South London pub chain, Antic, has long been leading the way in creating cosy pubs that feel like home, and it seems they’ve inadvertently revived the trend for shabby chic. The Resident meets their head of interior design to discover how to recreate the look at home…
Words: Trish Lesslie
With its cracked tiles and large blue lettering, the frontage of John the Unicorn looks more like a 1970s chip shop than the latest cool pub to open up on Peckham’s Rye Lane. The vintage aesthetic continues within with furnishings and bric-a-brac dating back through the decades. The old-school vibe has been taken quite literally, in fact, thanks to the presence of scuffed up science lab tables.
While the hotchpotch of styles could be migraine-inducing, the overall effect of the mismatched knick-knacks is homely rather than hectic.

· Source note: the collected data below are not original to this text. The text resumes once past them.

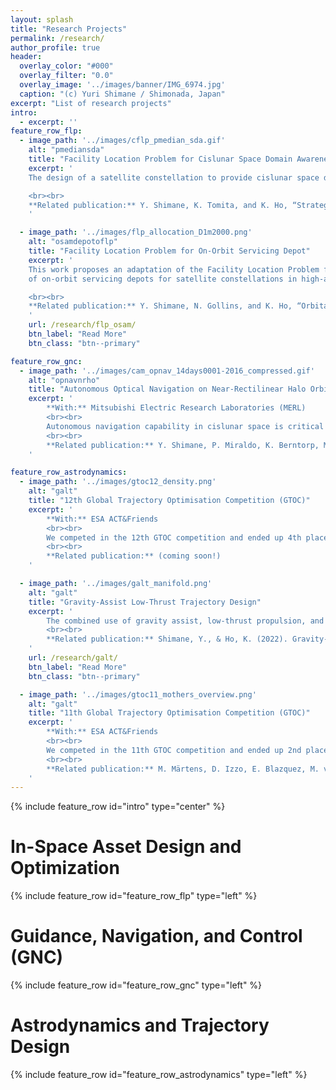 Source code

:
 ```yaml
---
layout: splash
title: "Research Projects"
permalink: /research/
author_profile: true
header:
  overlay_color: "#000"
  overlay_filter: "0.0"
  overlay_image: '../images/banner/IMG_6974.jpg'
  caption: "(c) Yuri Shimane / Shimonada, Japan"
excerpt: "List of research projects"
intro: 
  - excerpt: ''
feature_row_flp:
  - image_path: '../images/cflp_pmedian_sda.gif'
    alt: "pmediansda"
    title: "Facility Location Problem for Cislunar Space Domain Awareness"
    excerpt: '
    The design of a satellite constellation to provide cislunar space domain awareness (SDA) is considered by formulating a time-expanded p-Median problem.

    <br><br>
    **Related publication:** Y. Shimane, K. Tomita, and K. Ho, “Strategic Regions for Monitoring Incoming Low-Energy Transfers to Low-Lunar Orbit,” in Advanced Maui Optical and Space Surveillance Technologies (AMOS) Conference, 2023.
    '

  - image_path: '../images/flp_allocation_D1m2000.png'
    alt: "osamdepotoflp"
    title: "Facility Location Problem for On-Orbit Servicing Depot"
    excerpt: '
    This work proposes an adaptation of the Facility Location Problem for the optimal placement
    of on-orbit servicing depots for satellite constellations in high-altitude orbit. The high-altitude regime, such as Medium Earth Orbit (MEO), is a unique dynamical environment where lowthrust propulsion systems can provide the necessary thrust to conduct plane-change maneuvers between the various orbital planes of the constellation. As such, on-orbit servicing architectures involving servicer spacecraft that conduct round-trips between servicing depots and the client satellites of the constellation may be conceived. To this end, a new orbital facility location problem formulation is proposed based on binary linear programming, in which the costs of operating and allocating the facility(ies) to satellites are optimized in terms of the sum of the Equivalent Mass to Low Earth Orbit (EMLEO). 

    <br><br>
    **Related publication:** Y. Shimane, N. Gollins, and K. Ho, “Orbital facility location problem for satellite constellation servicing depots,” J. Spacecr. Rockets, Accepted, 202
    '
    url: /research/flp_osam/
    btn_label: "Read More"
    btn_class: "btn--primary"

feature_row_gnc:
  - image_path: '../images/cam_opnav_14days0001-2016_compressed.gif'
    alt: "opnavnrho"
    title: "Autonomous Optical Navigation on Near-Rectilinear Halo Orbit"
    excerpt: '
        **With:** Mitsubishi Electric Research Laboratories (MERL)
        <br><br>
        Autonomous navigation capability in cislunar space is critical for the safe operation of both uncrewed and crewed spacecraft. This project explores the use of horizon-based optical navigation to autonomously navigate and conduct station-keeping for a spacecraft on the 9:2 Near-Rectilinear Halo Orbit (NRHO) in the full-ephemeris model. 
        <br><br>
        **Related publication:** Y. Shimane, P. Miraldo, K. Berntorp, M. Greiff, P. Elango, and A. Weiss, “High-Fidelity Simulation of Horizon-Based Optical Navigation with Open-Source Software,” in 74th International Astronautical Congress, 2023. Available: [https://www.merl.com/publications/docs/TR2023-128.pdf](https://www.merl.com/publications/docs/TR2023-128.pdf)
    '

feature_row_astrodynamics:
  - image_path: '../images/gtoc12_density.png'
    alt: "galt"
    title: "12th Global Trajectory Optimisation Competition (GTOC)"
    excerpt: '
        **With:** ESA ACT&Friends
        <br><br>
        We competed in the 12th GTOC competition and ended up 4th place overall!
        <br><br>
        **Related publication:** (coming soon!)
    '

  - image_path: '../images/galt_manifold.png'
    alt: "galt"
    title: "Gravity-Assist Low-Thrust Trajectory Design"
    excerpt: '
        The combined use of gravity assist, low-thrust propulsion, and manifold capture for interplanetary transfers is studied. This work makes use of the Sims-Flanagan transcription, incorporating parametrization of arrival to a manifold Poincaré section instead of a celestial body. 
        <br><br>
        **Related publication:** Shimane, Y., & Ho, K. (2022). Gravity‑Assist Low‑Thrust Inter‑System Trajectory Design with Manifold Captures. The Journal of the Astronautical Sciences. [https://doi.org/10.1007/s40295-022-00319-x](https://doi.org/10.1007/s40295-022-00319-x)
    '
    url: /research/galt/
    btn_label: "Read More"
    btn_class: "btn--primary"

  - image_path: '../images/gtoc11_mothers_overview.png'
    alt: "galt"
    title: "11th Global Trajectory Optimisation Competition (GTOC)"
    excerpt: '
        **With:** ESA ACT&Friends
        <br><br>
        We competed in the 11th GTOC competition and ended up 2nd place overall!
        <br><br>
        **Related publication:** M. Märtens, D. Izzo, E. Blazquez, M. von Looz, P. Gomez, A. Mergy, G. Accdiarini, C.H. Yam, J. Hernando-Ayuso, Y. Shimane, “The fellowship of the Dyson ring: ACT&Friends’ results and methods for GTOC 11,” Acta Astronaut., no. February, 2022. [https://doi.org/10.1016/j.actaastro.2022.06.025](https://doi.org/10.1016/j.actaastro.2022.06.025)
    '
---
```


{% include feature_row id="intro" type="center" %}

# In-Space Asset Design and Optimization

{% include feature_row id="feature_row_flp" type="left" %}

# Guidance, Navigation, and Control (GNC)

{% include feature_row id="feature_row_gnc" type="left" %}

# Astrodynamics and Trajectory Design

{% include feature_row id="feature_row_astrodynamics" type="left" %}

It’s also very much deliberate. ‘We try to create an atmosphere of familiarity within,’ says Dunia Goymer, Head of Design at Antic, the chain that’s also behind Brixton’s shabby-chic Effra Social, housed in the suitably retro former Conservative Club.
‘Recognising things you might have grown up with or come across in your lifetime creates a warmth and familiarity,’ she adds.
The sense of déjà vu instilled by Antic’s designs has undoubtedly helped spur the company’s amazing success. Since the launch of the East Dulwich Tavern in 1999, Antic has opened 44 more sites including The Tiger at Camberwell, which it transformed from an old geezers’ boozer to a cosy, friendly local. Several more London properties are in the pipeline including a new pub due to launch in Lewisham by the end of the year. But the clutter-chic look of the pubs can bring similar warm and welcoming qualities to our homes – whether period or contemporary.
In fact, Goymer is currently fitting out her own new-build apartment with some of her own vintage finds. ‘It’s probably not what people expect, but it adds interest and can bring more life to new-builds,’ she says. ‘Otherwise they can feel like living in a bit of a box – it’s what I felt when I first moved in. But with colour and pattern – and, say, throwing in some vintage curtains, lamps and furniture – it creates a lovely look.’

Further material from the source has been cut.